Let’s work upwards from the bottom line. In a recent study by Advanced Workplace Associates entitled ‘Utilisation of the Office’, it was reported that despite the cost, office space utilisation in cities like London is running as low as 50%.
This was the case with UBM, a global events-led marketing and communications company. They had a lot of space taken up by desks even when they weren’t in use. After detailed measurement and analysis using Redstone Connect’s OneSpace™ platform and ‘soft sensor suite’ – no need for speculative investment in hardware sensors – they reasoned they could achieve a desk-to person ratio of 1:1.4 instead of the 1 per person they’d previously been deploying.
With the average work station costing £15k per annum, they made capital savings of approximately £3 million. Additionally, average fit-out in London costs £70 per sq. ft, which, in light of the realisation that such expansion work would be unnecessary, meant a further potential capital saving of £1.5 million.
That’s a huge saving, dwarfing the trimmed energy bills you normally expect from smart buildings.
But that’s just the start. Truly smart buildings will engage with the people who work and visit to create an intuitive, flexible and highly productive workspace.
When excess desk space is reduced, the value of every square inch is increased, and done right, can be capitalised on with a fluid hot-desking approach that allows for employees to move around the office, easily finding the right environment for the work they’re doing.
The best way to brainstorm and bounce ideas, for example, is in a collaborative, energised environment, not in a silent office, isolated behind a screen. Wayfinding technology can unite those doing similar tasks; creative thinking is cultivated without disrupting people who need silence and stillness to concentrate.

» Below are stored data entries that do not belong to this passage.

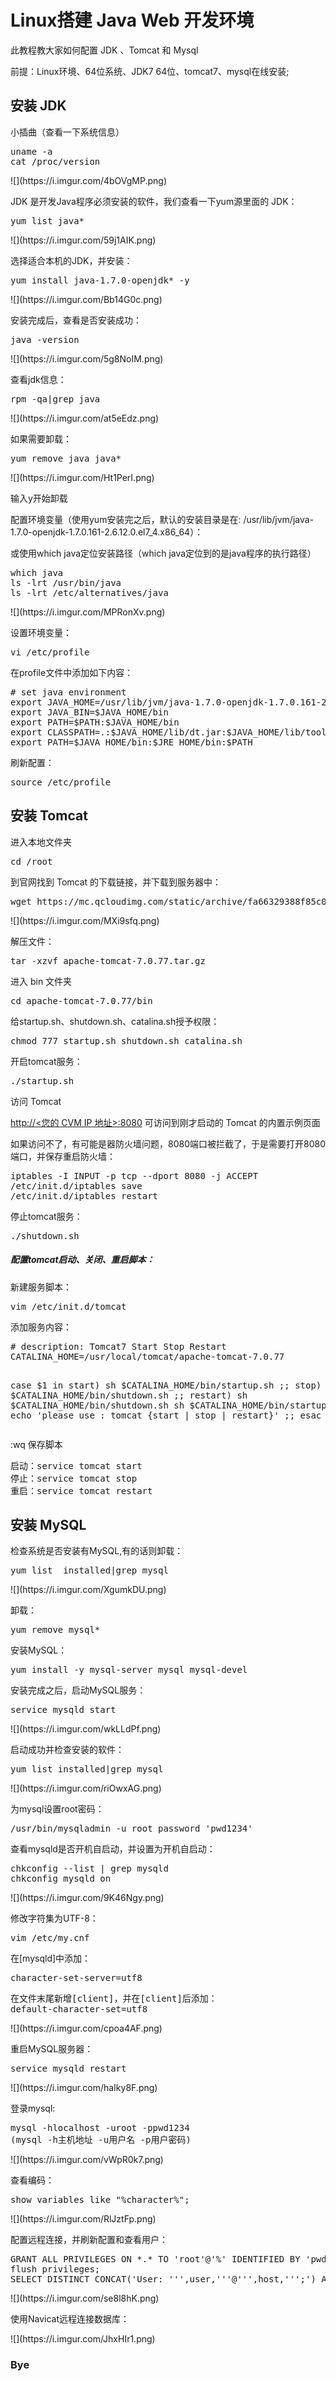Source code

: <h1>Linux搭建 Java Web 开发环境</h1>
<p>此教程教大家如何配置 JDK 、Tomcat 和 Mysql</p>
<p>前提：Linux环境、64位系统、JDK7 64位、tomcat7、mysql在线安装;</p>
<h2 id="-jdk">安装 JDK</h2>
<p>小插曲（查看一下系统信息）</p>
<pre>uname -a
cat /proc/version
</pre>
![](https://i.imgur.com/4bOVgMP.png)
<p>JDK 是开发Java程序必须安装的软件，我们查看一下yum源里面的 JDK：</p>
<pre>yum list java*</pre>
![](https://i.imgur.com/59j1AIK.png)
<p> 选择适合本机的JDK，并安装： </p>
<pre>yum install java-1.7.0-openjdk* -y</pre>
![](https://i.imgur.com/Bb14G0c.png)
<p>安装完成后，查看是否安装成功：</p>
<pre>java -version</pre>
![](https://i.imgur.com/5g8NoIM.png)
<p>查看jdk信息：</p>
<pre>rpm -qa|grep java</pre>
![](https://i.imgur.com/at5eEdz.png)
<p>如果需要卸载：</p>
<pre>yum remove java java*</pre>
![](https://i.imgur.com/Ht1PerI.png)
<p>输入y开始卸载</p>
<p>配置环境变量（使用yum安装完之后，默认的安装目录是在: /usr/lib/jvm/java-1.7.0-openjdk-1.7.0.161-2.6.12.0.el7_4.x86_64）：</p>
<p>或使用which java定位安装路径（which java定位到的是java程序的执行路径）</p>
<pre>which java
ls -lrt /usr/bin/java
ls -lrt /etc/alternatives/java
</pre>
![](https://i.imgur.com/MPRonXv.png)
<p>设置环境变量：</p>
<pre>vi /etc/profile</pre>
<p>在profile文件中添加如下内容：</p>
<pre># set java environment
export JAVA_HOME=/usr/lib/jvm/java-1.7.0-openjdk-1.7.0.161-2.6.12.0.el7_4.x86_64
export JAVA_BIN=$JAVA_HOME/bin
export PATH=$PATH:$JAVA_HOME/bin
export CLASSPATH=.:$JAVA_HOME/lib/dt.jar:$JAVA_HOME/lib/tools.jar
export PATH=$JAVA_HOME/bin:$JRE_HOME/bin:$PATH
</pre>
<p>刷新配置：</p>
<pre>source /etc/profile</pre>


<h2>安装 Tomcat</h2>
<p>进入本地文件夹</p>
<pre>cd /root</pre>
<p>到官网找到 Tomcat 的下载链接，并下载到服务器中：</p>
<pre>wget https://mc.qcloudimg.com/static/archive/fa66329388f85c08e8d6c12ceb8b2ca3/apache-tomcat-7.0.77.tar.gz</pre>
![](https://i.imgur.com/MXi9sfq.png)
<p>解压文件：</p>
<pre>tar -xzvf apache-tomcat-7.0.77.tar.gz</pre>
<p>进入 bin 文件夹</p>
<pre>cd apache-tomcat-7.0.77/bin
</pre>
<p>给startup.sh、shutdown.sh、catalina.sh授予权限：</p>
<pre>chmod 777 startup.sh shutdown.sh catalina.sh</pre>
<p>开启tomcat服务：</p>
<pre>./startup.sh</pre>
<p>访问 Tomcat</p>
<p><a target="_blank" href="">http://&lt;您的 CVM IP 地址&gt;:8080</a> 可访问到刚才启动的 Tomcat 的内置示例页面 </p>
<p>如果访问不了，有可能是器防火墙问题，8080端口被拦截了，于是需要打开8080端口，并保存重启防火墙：</p>
<pre>iptables -I INPUT -p tcp --dport 8080 -j ACCEPT
/etc/init.d/iptables save
/etc/init.d/iptables restart
</pre>
<p>停止tomcat服务：</p>
<pre>./shutdown.sh</pre>
<h5>配置tomcat启动、关闭、重启脚本：</h5>
<p>新建服务脚本：</p>
<pre>vim /etc/init.d/tomcat</pre>
<p>添加服务内容：</p>
<pre># description: Tomcat7 Start Stop Restart
CATALINA_HOME=/usr/local/tomcat/apache-tomcat-7.0.77

case $1 in
        start)
                sh $CATALINA_HOME/bin/startup.sh
                ;;
        stop)
                sh $CATALINA_HOME/bin/shutdown.sh
                ;;
        restart)
                sh $CATALINA_HOME/bin/shutdown.sh
                sh $CATALINA_HOME/bin/startup.sh
                ;;
        *)
                echo 'please use : tomcat {start | stop | restart}'
        ;;
esac
exit 0
</pre>
<p>:wq 保存脚本</p>
<pre>启动：service tomcat start
停止：service tomcat stop
重启：service tomcat restart
</pre>


<h2>安装 MySQL</h2>
<p>检查系统是否安装有MySQL,有的话则卸载：</p>
<pre>yum list  installed|grep mysql</pre>
![](https://i.imgur.com/XgumkDU.png)
<p>卸载：</p>
<pre>yum remove mysql*</pre>
<p>安装MySQL：</p>
<pre>yum install -y mysql-server mysql mysql-devel</pre>
<p>安装完成之后，启动MySQL服务：</p>
<pre>service mysqld start</pre>
![](https://i.imgur.com/wkLLdPf.png)
<p>启动成功并检查安装的软件：</p>
<pre>yum list installed|grep mysql</pre>
![](https://i.imgur.com/riOwxAG.png)
<p>为mysql设置root密码：</p>
<pre>/usr/bin/mysqladmin -u root password 'pwd1234'</pre>
<p>查看mysqld是否开机自启动，并设置为开机自启动：</p>
<pre>chkconfig --list | grep mysqld
chkconfig mysqld on
</pre>
![](https://i.imgur.com/9K46Ngy.png)
<p>修改字符集为UTF-8：</p>
<pre>vim /etc/my.cnf</pre>
<p>在[mysqld]中添加：</p>
<pre>character-set-server=utf8</pre>
<pre>在文件末尾新增[client]，并在[client]后添加：
default-character-set=utf8
</pre>
![](https://i.imgur.com/cpoa4AF.png)
<p>重启MySQL服务器：</p>
<pre>service mysqld restart</pre>
![](https://i.imgur.com/haIky8F.png)
<p>登录mysql:</p>
<pre>mysql -hlocalhost -uroot -ppwd1234
(mysql -h主机地址 -u用户名 -p用户密码)</pre>
![](https://i.imgur.com/vWpR0k7.png)
<p>查看编码：</p>
<pre>show variables like "%character%";</pre>
![](https://i.imgur.com/RlJztFp.png)
<p>配置远程连接，并刷新配置和查看用户：</p>
<pre>GRANT ALL PRIVILEGES ON *.* TO 'root'@'%' IDENTIFIED BY 'pwd1234' WITH GRANT OPTION;
flush privileges;
SELECT DISTINCT CONCAT(</span>'User: ''',user,'''@''',host,''';') AS query FROM mysql.user;</pre>
![](https://i.imgur.com/se8l8hK.png)
<p>使用Navicat远程连接数据库：</p>
![](https://i.imgur.com/JhxHIr1.png)
<h3>Bye</h3>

This is just another way in which UBS (the Union Bank of Switzerland) ensures it attracts and keeps the best people. With emphasis on a state-of-the-art environment for its employees, UBS provides the best coffee bar, gym, chill-out suites and creative spaces in its offices, because it knows a stimulated workforce results in the best possible output: it retains its reputation, attracts the best clients and fattens the bottom line.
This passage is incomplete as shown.